A "COMPLETE INFORMATION BLACKOUT," PART TWO:
Disagreement By Courts On The Closure Of Immigration Hearings Makes Supreme Court Review Likely

By JULIE HILDEN


julhil@aol.com
----
Tuesday, Oct. 29, 2002

This is Part Two of a two-part series on the Third Circuit's historic decision to deny media access to 9/11-related immigration proceedings. Part One provided an overview of the decision. This Part will discuss more specifically the legal arguments relating to press access that were made. - Ed.

Why do veteran federal appellate judges often disagree so strongly on points of federal and Constitutional law - their very areas of greatest expertise - that the Supreme Court is ultimately required to step in and resolve the conflict?

The answer, I believe, is often that these disagreements occur in cases that not only present difficult legal questions, but also are flashpoints for underlying conflicts involving basic values and beliefs.

One case in point is the conflict between a recent decision by the U.S. Court of Appeals for the Third Circuit, and an earlier, but still recent, decision by the U.S. Court of Appeals for the Sixth Circuit on the same issue: the closure of deportation proceedings involving 9/11 witnesses who aren't U.S. citizens.

Politics cannot fully explain the divergence.

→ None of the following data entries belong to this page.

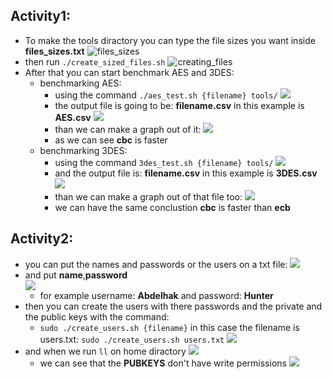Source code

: ## Activity1:
* To make the tools diractory you can type the file sizes you want inside **files_sizes.txt** 
	![files_sizes](./screenshots/20230328155815.png)
* then run `./create_sized_files.sh` 
	![creating_files](./screenshots/20230329183442.png)
* After that you can start benchmark AES and 3DES:
	* benchmarking AES: 
		- using the command `./aes_test.sh {filename} tools/`
			![](./screenshots/20230329183831.png)
		- the output file is going to be: **filename.csv**
			in this example is **AES.csv** ![](./screenshots/20230329184055.png)
		- than we can make a graph out of it:
			![](./screenshots/20230330065438.png)
		- as we can see **cbc** is faster
	* benchmarking 3DES:
		- using the command `3des_test.sh {filename} tools/`
			![](./screenshots/20230329185032.png)
		- and the output file is: **filename.csv** 
			in this example is **3DES.csv**
			![](./screenshots/20230329190011.png)
		- than we can make a graph out of that file too:
			![](./screenshots/20230330065610.png)
		- we can have the same conclustion **cbc** is faster than **ecb** 

## Activity2:

* you can put the names and passwords or the users on a txt file: 
	![](./screenshots/20230330070155.png)
* and put **name**,**password**  
	![](./screenshots/20230330071354.png)
	- for example username: **Abdelhak** and password: **Hunter** 
* then you can create the users with there passwords and the private and the public keys with the command: 
	- `sudo ./create_users.sh {filename}` in this case the filename is users.txt: `sudo ./create_users.sh users.txt` 
	![](./screenshots/20230330071540.png)
* and when we run `ll` on home diractory
	![](./screenshots/20230330071719.png)
	- we can see that the **PUBKEYS** don't have write permissions
	![](./screenshots/20230330072008.png)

Neither Court is strikingly liberal, nor is either strikingly conservative. Indeed, the Court reputed to be more conservative - the Sixth Circuit - reached the more liberal decision, ruling against blanket secrecy for the proceedings. So what's going on?

The Third Circuit/Sixth Circuit Conflict

As I discussed in Part One of this series, it is unlikely that the persons who are the subjects of these hearings are in any respect suspected of being 9/11 culprits - since if they were, the government would presumably charge them with crimes, or at least detain them indefinitely, as it has done with others.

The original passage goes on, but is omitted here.